«Какое зверство!» — говорит писатель,
И эхом отозвался критик: «Зверство».
Их ремесло — язык. Стихия — речь.
Они разворошили весь словарь
И выбрали одно и то же: «Зверство».
Слово «зверство» (и его множественное число «зверства») не устраивает Сельвинского. Но если не «зверство», то что? «Керчь! / Ты — зеркало, где отразилась бездна», — пишет Сельвинский в конце стихотворения. К каким же знакомым или незнакомым словам должен прибегнуть еврейско-русский поэт-солдат, чтобы одновременно стать свидетелем и описать «бездну»? Задавшись этим вопросом, я бы хотел вкратце обратиться к тому, что происходило с Сельвинским и еврейско-русской поэзией в 1944 — 1946 годах
[50].
Сельвинский провел весь 1944 год и первые месяцы 1945-го далеко от фронта, пытаясь освободиться из московского подневолья. Его не оставляли воспоминания об увиденном под Керчью. Сельвинский рвался обратно на фронт, и его просьбу наконец удовлетворили в апреле 1945-го.

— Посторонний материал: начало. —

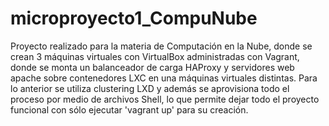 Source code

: # microproyecto1_CompuNube
Proyecto realizado para la materia de Computación en la Nube, donde se crean 3 máquinas virtuales con VirtualBox administradas con Vagrant, donde se monta un balanceador de carga HAProxy y servidores web apache sobre contenedores LXC en una máquinas virtuales distintas. Para lo anterior se utiliza clustering LXD y además se aprovisiona todo el proceso por medio de archivos Shell, lo que permite dejar todo el proyecto funcional con sólo ejecutar 'vagrant up' para su creación.
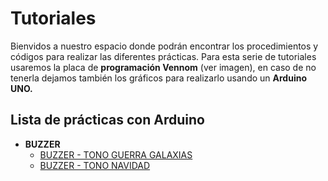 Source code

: # Tutoriales

Bienvidos a nuestro espacio donde podrán encontrar los procedimientos y códigos para realizar las diferentes prácticas.
Para esta serie de tutoriales usaremos la placa de **programación Vennom** (ver imagen), en caso de no tenerla dejamos también los gráficos para realizarlo usando un **Arduino UNO.**

## Lista de prácticas con Arduino

- **BUZZER**
   - [BUZZER - TONO GUERRA GALAXIAS](https://github.com/Insani01/Tutoriales/tree/master/Guerra_Galaxias_buzzer)
   - [BUZZER - TONO NAVIDAD](https://github.com/Insani01/Tutoriales/tree/master/Navidad_buzzer)


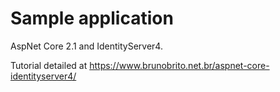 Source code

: # Sample application

AspNet Core 2.1 and IdentityServer4.

Tutorial detailed at https://www.brunobrito.net.br/aspnet-core-identityserver4/
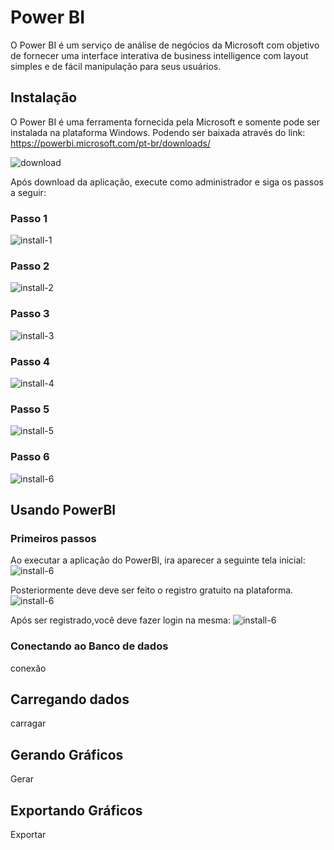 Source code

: # Power BI

  O Power BI é um serviço de análise de negócios da Microsoft com objetivo de fornecer uma interface interativa de business intelligence com layout simples e de fácil manipulação para seus usuários.

## Instalação

  O Power BI é uma ferramenta fornecida pela Microsoft e somente pode ser instalada na plataforma Windows. Podendo ser baixada através do link:  
  https://powerbi.microsoft.com/pt-br/downloads/
  
  ![download](/imagens/download.png)
  
  Após download da aplicação, execute como administrador e siga os passos a seguir:
  
  ### Passo 1

  ![install-1](/imagens/install-1.png)

  ### Passo 2

  ![install-2](/imagens/install-2.png)

  ### Passo 3
  ![install-3](/imagens/install-3.png)
  ### Passo 4
  ![install-4](/imagens/install-4.png)
  ### Passo 5
  ![install-5](/imagens/install-5.png)
  ### Passo 6
  ![install-6](/imagens/install-6.png)



## Usando PowerBI

### Primeiros passos
  Ao executar a aplicação do PowerBI, ira aparecer a seguinte tela inicial:
   ![install-6](/imagens/home.png)

  Posteriormente deve deve ser feito o registro gratuito na plataforma.
   ![install-6](/imagens/register.png)
  
  Após ser registrado,você deve fazer login na mesma:
   ![install-6](/imagens/login.png)


### Conectando ao Banco de dados

conexão


## Carregando dados

carragar

## Gerando Gráficos

Gerar

## Exportando Gráficos
Exportar
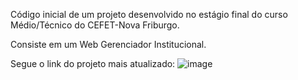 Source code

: Código inicial de um projeto desenvolvido no estágio final do curso Médio/Técnico do CEFET-Nova Friburgo.

Consiste em um Web Gerenciador Institucional.

Segue o link do projeto mais atualizado: ![image](https://github.com/gabrielknust/Web-Gerenciador-de-Instituicoes-Assistenciais/assets/28362191/75cbcf40-7887-4545-9e90-fc79908f5eaf)
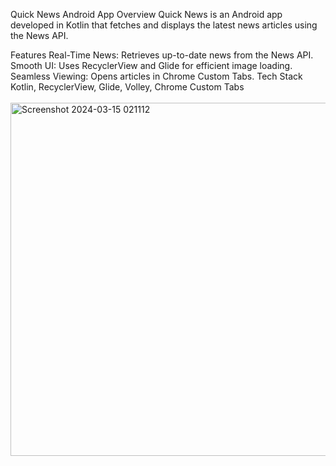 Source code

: Quick News Android App
Overview
Quick News is an Android app developed in Kotlin that fetches and displays the latest news articles using the News API.

Features
Real-Time News: Retrieves up-to-date news from the News API.
Smooth UI: Uses RecyclerView and Glide for efficient image loading.
Seamless Viewing: Opens articles in Chrome Custom Tabs.
Tech Stack
Kotlin, RecyclerView, Glide, Volley, Chrome Custom Tabs
<br>
<br>
<img width="565" alt="Screenshot 2024-03-15 021112" src="https://github.com/user-attachments/assets/758a87cd-f91b-4135-93fc-ba49e1b62128">
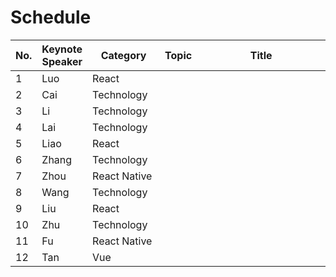 # Schedule

| No. | Keynote Speaker | <div style="width: 100px">Category</div> | Topic | <div style="width: 190px">Title</div> | Planned Time |
| --- | --------------- | ---------------------------------------- | ----- | ------------------------------------- | ------------ |
| 1   | Luo             | React                                    |       |                                       | 08.26        |
| 2   | Cai             | Technology                               |       |                                       | 09.02        |
| 3   | Li              | Technology                               |       |                                       | 09.09        |
| 4   | Lai             | Technology                               |       |                                       | 09.16        |
| 5   | Liao            | React                                    |       |                                       | 09.23        |
| 6   | Zhang           | Technology                               |       |                                       | 09.30        |
| 7   | Zhou            | React Native                             |       |                                       | 10.14        |
| 8   | Wang            | Technology                               |       |                                       | 10.21        |
| 9   | Liu             | React                                    |       |                                       | 10.28        |
| 10  | Zhu             | Technology                               |       |                                       | 11.04        |
| 11  | Fu              | React Native                             |       |                                       | 11.11        |
| 12  | Tan             | Vue                                      |       |                                       | 11.18        |
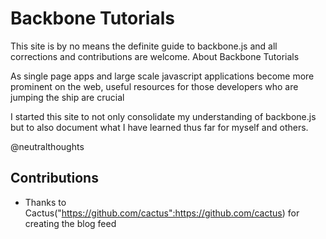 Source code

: 
# Backbone Tutorials

This site is by no means the definite guide to backbone.js and all corrections and contributions are welcome.
About Backbone Tutorials

As single page apps and large scale javascript applications become more prominent on the web, useful resources for those developers who are jumping the ship are crucial

I started this site to not only consolidate my understanding of backbone.js but to also document what I have learned thus far for myself and others.

@neutralthoughts

## Contributions

* Thanks to Cactus("https://github.com/cactus":https://github.com/cactus) for creating the blog feed
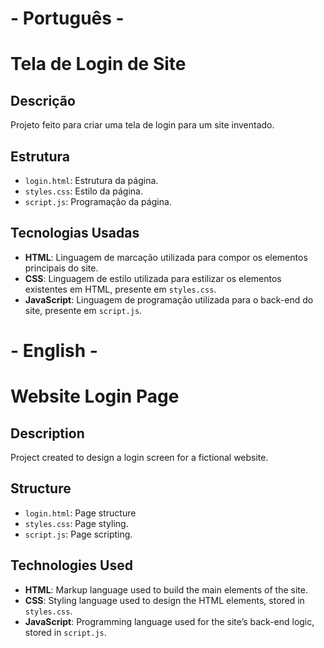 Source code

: # - Português -
# Tela de Login de Site

## Descrição
Projeto feito para criar uma tela de login para um site inventado.

## Estrutura

- `login.html`: Estrutura da página.
- `styles.css`: Estilo da página.
- `script.js`: Programação da página.

## Tecnologias Usadas
- **HTML**: Linguagem de marcação utilizada para compor os elementos principais do site.
- **CSS**: Linguagem de estilo utilizada para estilizar os elementos existentes em HTML, presente em `styles.css`.
- **JavaScript**: Linguagem de programação utilizada para o back-end do site, presente em `script.js`.

# - English -
# Website Login Page

## Description
Project created to design a login screen for a fictional website.

## Structure

- `login.html`: Page structure
- `styles.css`: Page styling.
- `script.js`: Page scripting.

## Technologies Used

- **HTML**: Markup language used to build the main elements of the site.
- **CSS**: Styling language used to design the HTML elements, stored in `styles.css`.
- **JavaScript**: Programming language used for the site’s back-end logic, stored in `script.js`.

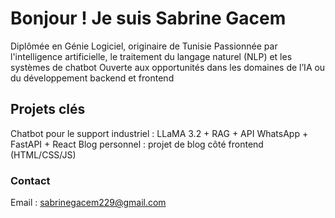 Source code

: # Bonjour ! Je suis Sabrine Gacem
Diplômée en Génie Logiciel, originaire de Tunisie
Passionnée par l'intelligence artificielle, le traitement du langage naturel (NLP) et les systèmes de chatbot
Ouverte aux opportunités dans les domaines de l’IA ou du développement backend et frontend

## Projets clés
Chatbot pour le support industriel : LLaMA 3.2 + RAG + API WhatsApp + FastAPI + React
Blog personnel : projet de blog côté frontend (HTML/CSS/JS)

### Contact
Email : sabrinegacem229@gmail.com
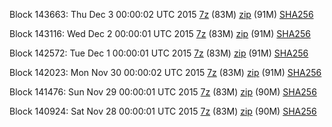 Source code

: Block 143663: Thu Dec  3 00:00:02 UTC 2015 [7z](https://transfer.sh/Ks5mg/bootstrap.dat.20151203.7z) (83M) [zip](https://transfer.sh/115fze/bootstrap.dat.20151203.zip) (91M) [SHA256](https://transfer.sh/1eoFaP/sha256.txt)

Block 143116: Wed Dec  2 00:00:01 UTC 2015 [7z](https://transfer.sh/168yry/bootstrap.dat.20151202.7z) (83M) [zip](https://transfer.sh/dHS9B/bootstrap.dat.20151202.zip) (91M) [SHA256](https://transfer.sh/1a7cVz/sha256.txt)

Block 142572: Tue Dec  1 00:00:01 UTC 2015 [7z](https://transfer.sh/5LuHl/bootstrap.dat.20151201.7z) (83M) [zip](https://transfer.sh/I0mz7/bootstrap.dat.20151201.zip) (91M) [SHA256](https://transfer.sh/zEd3Y/sha256.txt)

Block 142023: Mon Nov 30 00:00:02 UTC 2015 [7z](https://transfer.sh/3o9jI/bootstrap.dat.20151130.7z) (83M) [zip](https://transfer.sh/GBUyk/bootstrap.dat.20151130.zip) (91M) [SHA256](https://transfer.sh/zazUM/sha256.txt)

Block 141476: Sun Nov 29 00:00:01 UTC 2015 [7z](https://transfer.sh/1uNv8/bootstrap.dat.20151129.7z) (83M) [zip](https://transfer.sh/s3mQ9/bootstrap.dat.20151129.zip) (90M) [SHA256](https://transfer.sh/9EzI4/sha256.txt)

Block 140924: Sat Nov 28 00:00:01 UTC 2015 [7z](https://transfer.sh/9wT6T/bootstrap.dat.20151128.7z) (83M) [zip](https://transfer.sh/bDlFr/bootstrap.dat.20151128.zip) (90M) [SHA256](https://transfer.sh/5eCo8/sha256.txt)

Он был восстановлен в звании и отправлен военным журналистом на Второй Прибалтийский фронт
[51]. Согласно записям и воспоминаниям самого Сельвинского, он был недоволен новым назначением и возразил заместителю Щербакова по ПУРу, что «на этом фронте я не увижу того, что мне необходимо как писателю»[52].